Tarladaki annem hangi hızla yetiştiyse biz daha birkaç yüz metre
yürümeden karşımızda belirmişti. Sağ olduğumuzu görünce kardeşimle
beni birbirimize katarcasına sarıldığını anımsıyorum. O günden beri
ne zaman birden çalışan bir traktör gürültüsü duysam aklıma ilk
deprem gelir.
Kardeşim Suat, Burdur depremi üzerine
Karamürsel’de 1999 depremini de yaşadı.
Deprem gerçekten insanların belleğinden hiç gitmiyor. Herhangi
olağan bir gürültü.
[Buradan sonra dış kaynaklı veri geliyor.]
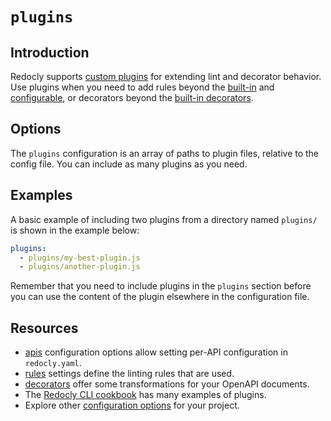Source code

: # `plugins`

## Introduction

Redocly supports [custom plugins](https://redocly.com/docs/cli/custom-plugins) for extending lint and decorator behavior.
Use plugins when you need to add rules beyond the [built-in](https://redocly.com/docs/cli/rules/built-in-rules) and [configurable](https://redocly.com/docs/cli/rules/configurable-rules), or decorators beyond the [built-in decorators](https://redocly.com/docs/cli/decorators).

## Options

The `plugins` configuration is an array of paths to plugin files, relative to the config file.
You can include as many plugins as you need.

## Examples

A basic example of including two plugins from a directory named `plugins/` is shown in the example below:

```yaml
plugins:
  - plugins/my-best-plugin.js
  - plugins/another-plugin.js
```

Remember that you need to include plugins in the `plugins` section before you can use the content of the plugin elsewhere in the configuration file.

## Resources

- [apis](./apis.md) configuration options allow setting per-API configuration in `redocly.yaml`.
- [rules](./rules.md) settings define the linting rules that are used.
- [decorators](./openapi/decorators.md) offer some transformations for your OpenAPI documents.
- The [Redocly CLI cookbook](https://redocly.com/blog/redocly-cli-cookbook/) has many examples of plugins.
- Explore other [configuration options](./index.md) for your project.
Akla ilk toprak sarsıntısını getiriyor.
***
17 Ağustos 1999 Marmara depremi, deprem kuşakları içindeki
ülkemizin yaşadığı en büyük doğal felaketlerden biriydi.
Bilim insanları da o dönemde fay hatlarının yerlerini gösteren
haritalardan deprem zamanı tahminine kadar pek çok şeyi
tartıştılar.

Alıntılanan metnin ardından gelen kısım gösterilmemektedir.